All of the data below should be written out again exactly.

═══ DATA PROVIDED

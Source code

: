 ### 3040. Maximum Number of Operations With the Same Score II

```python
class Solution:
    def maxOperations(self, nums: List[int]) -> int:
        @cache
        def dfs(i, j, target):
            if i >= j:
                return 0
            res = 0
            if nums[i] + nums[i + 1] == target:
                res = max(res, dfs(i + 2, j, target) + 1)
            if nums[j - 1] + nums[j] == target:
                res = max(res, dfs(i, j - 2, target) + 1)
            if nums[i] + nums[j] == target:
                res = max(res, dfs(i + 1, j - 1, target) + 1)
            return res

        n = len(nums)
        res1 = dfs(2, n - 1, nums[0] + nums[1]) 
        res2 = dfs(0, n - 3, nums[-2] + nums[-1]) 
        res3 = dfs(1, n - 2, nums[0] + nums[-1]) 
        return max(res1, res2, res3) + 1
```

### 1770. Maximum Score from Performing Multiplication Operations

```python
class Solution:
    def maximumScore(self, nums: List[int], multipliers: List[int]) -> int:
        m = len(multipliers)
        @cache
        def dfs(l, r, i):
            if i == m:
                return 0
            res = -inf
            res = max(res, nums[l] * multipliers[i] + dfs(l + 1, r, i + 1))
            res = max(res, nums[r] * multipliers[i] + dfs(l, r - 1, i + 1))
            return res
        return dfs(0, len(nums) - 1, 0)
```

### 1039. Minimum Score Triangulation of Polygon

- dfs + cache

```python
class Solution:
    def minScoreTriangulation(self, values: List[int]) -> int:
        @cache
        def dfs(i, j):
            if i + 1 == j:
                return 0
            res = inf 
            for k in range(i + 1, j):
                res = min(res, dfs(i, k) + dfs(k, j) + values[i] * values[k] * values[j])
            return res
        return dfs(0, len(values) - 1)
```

══════

• [RESPONSE AREA]:
Source code

: ### 3040. Maximum Number of Operations With the Same Score II

```python
class Solution:
    def maxOperations(self, nums: List[int]) -> int:
        @cache
        def dfs(i, j, target):
            if i >= j:
                return 0
            res = 0
            if nums[i] + nums[i + 1] == target:
                res = max(res, dfs(i + 2, j, target) + 1)
            if nums[j - 1] + nums[j] == target:
                res = max(res, dfs(i, j - 2, target) + 1)
            if nums[i] + nums[j] == target:
                res = max(res, dfs(i + 1, j - 1, target) + 1)
            return res

        n = len(nums)
        res1 = dfs(2, n - 1, nums[0] + nums[1]) 
        res2 = dfs(0, n - 3, nums[-2] + nums[-1]) 
        res3 = dfs(1, n - 2, nums[0] + nums[-1]) 
        return max(res1, res2, res3) + 1
```

### 1770. Maximum Score from Performing Multiplication Operations

```python
class Solution:
    def maximumScore(self, nums: List[int], multipliers: List[int]) -> int:
        m = len(multipliers)
        @cache
        def dfs(l, r, i):
            if i == m:
                return 0
            res = -inf
            res = max(res, nums[l] * multipliers[i] + dfs(l + 1, r, i + 1))
            res = max(res, nums[r] * multipliers[i] + dfs(l, r - 1, i + 1))
            return res
        return dfs(0, len(nums) - 1, 0)
```

### 1039. Minimum Score Triangulation of Polygon

- dfs + cache

```python
class Solution:
    def minScoreTriangulation(self, values: List[int]) -> int:
        @cache
        def dfs(i, j):
            if i + 1 == j:
                return 0
            res = inf 
            for k in range(i + 1, j):
                res = min(res, dfs(i, k) + dfs(k, j) + values[i] * values[k] * values[j])
            return res
        return dfs(0, len(values) - 1)
```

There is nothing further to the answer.